Irifune Hideto, Hirayama Suguru, Takahashi Nobuyuki, Chiba Mitsumasa, Yamashita Toshihiko
Department of Emergency Medicine Advanced Critical Care and Emergency Center, Sapporo Medical University School of Medicine, Sapporo, Japan.
Department of Orthopedic Surgery, Sapporo Medical University School of Medicine, Sapporo, Japan.
Adv Orthop. 2018 May 23;2018:6098510. doi: 10.1155/2018/6098510. eCollection 2018.
Herein, we demonstrate the clinical results of closed reduction in a hyperextended supine position with transsacral-transiliac (TSTI) and iliosacral (IS) screw fixations for Denis zone III sacral fractures.
Sixteen consecutive patients with Denis zone III sacral fractures who were treated between January 2009 and September 2016 were evaluated. All patients were treated using percutaneous TSTI/IS screw fixation during closed reduction performed with patients placed in a hyperextended supine position with body manipulation.
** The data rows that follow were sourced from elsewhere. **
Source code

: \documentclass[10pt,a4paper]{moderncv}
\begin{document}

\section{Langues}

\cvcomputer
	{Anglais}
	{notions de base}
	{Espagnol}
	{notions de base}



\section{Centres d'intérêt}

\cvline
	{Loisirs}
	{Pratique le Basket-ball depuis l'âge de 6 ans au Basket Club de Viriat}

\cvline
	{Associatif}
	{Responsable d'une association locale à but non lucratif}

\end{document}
The clinical and radiological results were evaluated, and the neurological outcomes were retrospectively assessed using Gibbon's classification system. The clinical outcomes were evaluated using the German Multicenter Study Group Pelvic Outcome Scale (POS).
The sacral kyphotic angle was reduced by 18.06° ± 15.26° (mean kyphotic angle: pre-OP, 39.44° ± 20.56°; post-OP, 21.38° ± 7.39°), and fracture translation was reduced by 5.93 ± 4.95 mm (mean fracture translation: pre-OP, 8.69 ± 8.03 mm; post-OP 2.75 ± 3.97 mm). The mean initial Gibbon's score was 3.00 ± 1.32. Among 15 patients with a follow-up duration of over 12 months, the mean reduction loss in the sacral kyphotic angle was 5.87° ± 10.40° and was 1.00 ± 3.00 mm for the fracture translation. The final Gibbon's score was 1.80 ± 1.21, and 73.3% of patients had good results based on the POS score.
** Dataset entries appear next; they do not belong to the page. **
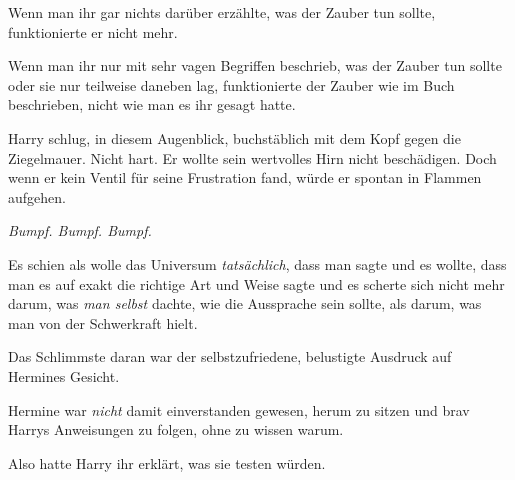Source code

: Wenn man ihr gar nichts darüber erzählte, was der Zauber tun sollte, funktionierte er nicht mehr.

Wenn man ihr nur mit sehr vagen Begriffen beschrieb, was der Zauber tun sollte oder sie nur teilweise daneben lag, funktionierte der Zauber wie im Buch beschrieben, nicht wie man es ihr gesagt hatte.

Harry schlug, in diesem Augenblick, buchstäblich mit dem Kopf gegen die Ziegelmauer. Nicht hart. Er wollte sein wertvolles Hirn nicht beschädigen. Doch wenn er kein Ventil für seine Frustration fand, würde er spontan in Flammen aufgehen.

\emph{Bumpf. Bumpf. Bumpf.}

Es schien als wolle das Universum \emph{tatsächlich}, dass man  sagte und es wollte, dass man es auf exakt die richtige Art und Weise sagte und es scherte sich nicht mehr darum, was \emph{man selbst} dachte, wie die Aussprache sein sollte, als darum, was man von der Schwerkraft hielt.

\emph{}

Das Schlimmste daran war der selbstzufriedene, belustigte Ausdruck auf Hermines Gesicht.

Hermine war \emph{nicht} damit einverstanden gewesen, herum zu sitzen und brav Harrys Anweisungen zu folgen, ohne zu wissen warum.

Also hatte Harry ihr erklärt, was sie testen würden.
Although closed reduction in a hyperextended supine position with percutaneous posterior screw fixation is associated with some surgical limitations and technical difficulties, the procedure is minimally invasive and highly effective for stabilizing Denis zone III sacral fractures.
在此,我们展示了采用经骶-经髂(TSTI)和髂骶(IS)螺钉固定,在仰卧过伸位下行闭合复位治疗Denis III区骶骨骨折的临床结果。
对2009年1月至2016年9月间连续收治的16例Denis III区骶骨骨折患者进行评估。所有患者均在仰卧过伸位通过身体手法进行闭合复位时采用经皮TSTI/IS螺钉固定治疗。评估临床和影像学结果,并使用吉本分类系统对神经功能结果进行回顾性评估。使用德国多中心研究组骨盆结果量表(POS)评估临床结果。
骶骨后凸角减小了18.06°±15.26°(平均后凸角:术前,39.44°±20.56°;术后,21.38°±7.39°),骨折移位减小了5.93±4.95mm(平均骨折移位:术前,8.69±8.03mm;术后,2.75±3.97mm)。初始吉本评分的平均值为3.00±1.32。在15例随访时间超过12个月的患者中,骶骨后凸角的平均复位丢失为5.87°±10.40°,骨折移位为1.00±3.00mm。最终吉本评分为1.80±1.21,基于POS评分,73.3%的患者结果良好。
尽管仰卧过伸位经皮后路螺钉固定闭合复位存在一些手术局限性和技术困难,但该手术具有微创性,对于稳定Denis III区骶骨骨折非常有效。